Le Gouvernement émet un avis favorable sur l’amendement de cohérence n° 1001.
L’amendement n° 333 rectifié bis a le mérite de mettre en lumière certaines problématiques et m’a incitée à vérifier que le dispositif était bien opérationnel. En effet, il ne faudrait pas qu’une substitution un peu brutale du chèque énergie aux tarifs sociaux aboutisse à une régression des acquis. J’ai alerté mes services sur ce point, car il importe d’éviter que la montée en puissance du chèque énergie ne pénalise les familles bénéficiant aujourd'hui des tarifs sociaux. Nous devons être extrêmement vigilants.
En tout état de cause, l’adoption de cet amendement conduirait à pérenniser la mécanique très complexe des tarifs sociaux, qui a pourtant montré ses limites.
En effet, si 4 millions de familles – c’est un chiffre minimal – sont aujourd'hui éligibles aux tarifs sociaux, 1, 5 million n’en bénéficient pas, notamment à cause de pertes d’informations très importantes lors des croisements entre les listes des bénéficiaires et les fichiers clients des fournisseurs.
En outre, le système des tarifs sociaux conduit à des niveaux d’aide très variables, allant de 100 euros à 300 euros par an selon le mode de chauffage.
De plus, le système est peu visible. Certaines familles ignorent complétement qu’elles en bénéficient ou pensent qu’il s’agit d’un geste commercial du fournisseur, ce qui n’est évidemment pas le cas.
Le chèque énergie vise à corriger de tels défauts, même si, encore une fois, il faudra faire preuve de vigilance lors de sa mise en place.
D’abord, l’aide est matérialisée sous un format bien connu du grand public : le chèque. Ensuite, elle sera accessible à l’ensemble des ménages qui y ont droit. Enfin, ces derniers auront une capacité d’arbitrage sur l’utilisation de l’aide dont ils bénéficient ; c’est une sorte de droit à la citoyenneté des plus précaires.
D’ailleurs, les ménages qui le souhaiteront pourront tout à fait demander l’imputation directe du chèque énergie sur leur facture d’électricité ou de gaz. Cela répond à votre préoccupation, monsieur Montaugé.
L’amendement n° 333 rectifié bis reprend la position des fournisseurs historiques. J’ai eu un échange avec les dirigeants d’EDF pour comprendre les raisons de leur attachement à l’ancien système.
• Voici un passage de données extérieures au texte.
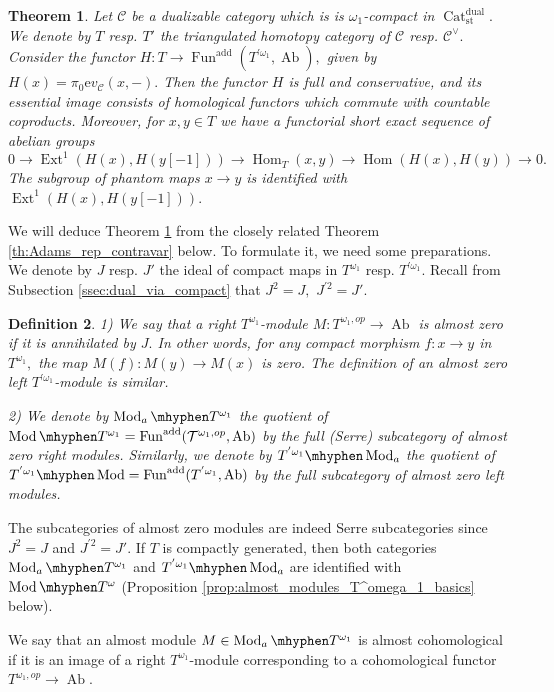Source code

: \documentclass[11pt,leqno]{amsart}
\newtheorem{theo}{Theorem}[section]
\newtheorem{defi}[theo]{Definition}
\numberwithin{equation}{section}
\def\Hom{\operatorname{Hom}}
\newcommand{\tens}[1]{%
  \mathbin{\mathop{\otimes}\displaylimits_{#1}}%
}
\newcommand{\hy}{\mhyphen}
\newcommand{\Cat}{\operatorname{Cat}}
\newcommand{\st}{\operatorname{st}}
\newcommand{\dual}{\operatorname{dual}}
\newcommand{\ev}{\mathrm ev}
\newcommand{\cC}{{\mathcal C}}
\newcommand{\cT}{{\mathcal T}}
\newcommand{\Fun}{\operatorname{Fun}}
\newcommand{\Ab}{\operatorname{Ab}}
\newcommand{\Ext}{\operatorname{Ext}}
\newcommand{\add}{\operatorname{add}}
\newcommand{\Mod}{\operatorname{Mod}}
\begin{document}
\begin{theo}\label{th:Adams_rep_covar}
Let $\cC$ be a dualizable category which is is $\omega_1$-compact in $\Cat_{\st}^{\dual}.$ We denote by $T$ resp. $T'$ the triangulated homotopy category of $\cC$ resp. $\cC^{\vee}.$ Consider the functor $H:T\to \Fun^{\add}(T^{'\omega_1},\Ab),$ given by $H(x)=\pi_0\ev_{\cC}(x,-).$ Then the functor $H$ is full and conservative, and its essential image consists of homological functors which commute with countable coproducts. Moreover, for $x,y\in T$ we have a functorial short exact sequence of abelian groups
\begin{equation*}
0\to \Ext^1(H(x),H(y[-1]))\to \Hom_T(x,y)\to \Hom(H(x),H(y))\to 0.
\end{equation*}
The subgroup of phantom maps $x\to y$ is identified with $\Ext^1(H(x),H(y[-1])).$
\end{theo} 

We will deduce Theorem \ref{th:Adams_rep_covar} from the closely related Theorem \ref{th:Adams_rep_contravar} below. To formulate it, we need some preparations. We denote by $J$ resp. $J'$ the ideal of compact maps in $T^{\omega_1}$ resp. $T^{'\omega_1}.$ Recall from Subsection \ref{ssec:dual_via_compact} that $J^2=J,$ $J^{'2}=J'.$

\begin{defi}1) We say that a right $T^{\omega_1}$-module $M:T^{\omega_1,op}\to\Ab$ is almost zero if it is annihilated by $J.$ In other words, for any compact morphism $f:x\to y$ in $T^{\omega_1},$ the map $M(f):M(y)\to M(x)$ is zero. The definition of an almost zero left $T^{'\omega_1}$-module is similar.

2) We denote by $\Mod_a\hy T^{\omega_1}$ the quotient of $\Mod\hy T^{\omega_1}=\Fun^{\add}(\cT^{\omega_1,op},\Ab)$ by the full (Serre) subcategory of almost zero right modules. Similarly, we denote by  $T^{'\omega_1}\hy\Mod_a$ the quotient of $T^{'\omega_1}\hy\Mod=\Fun^{\add}(T^{'\omega_1},\Ab)$ by the full subcategory of almost zero left modules.\end{defi}

The subcategories of almost zero modules are indeed Serre subcategories since $J^2=J$ and $J^{'2}=J'.$ If $T$ is compactly generated, then both categories $\Mod_a\hy T^{\omega_1}$ and $T^{'\omega_1}\hy\Mod_a$ are identified with $\Mod\hy T^{\omega}$ (Proposition \ref{prop:almost_modules_T^omega_1_basics} below). 

We say that an almost module $M\in\Mod_a\hy T^{\omega_1}$ is almost cohomological if it is an image of a right $T^{\omega_1}$-module corresponding to a cohomological functor $T^{\omega_1,op}\to\Ab.$ 
\end{document}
Les tarifs sociaux sont préaffectés au paiement des factures d’électricité ou de gaz. Les auteurs de l’amendement souhaitent que, sauf demande contraire expresse de ses bénéficiaires, le chèque énergie soit utilisé automatiquement pour alléger la facture d’électricité ou de gaz. Je confirme que les foyers concernés pourront faire ce choix, mais ils devront l’exprimer : il n’y aura pas d’imputation a priori sur la facture d’électricité ou de gaz, car cela contreviendrait au principe d’universalité du chèque énergie, qui pourra servir à financer l’achat des différents combustibles ou des travaux d’isolation énergétique.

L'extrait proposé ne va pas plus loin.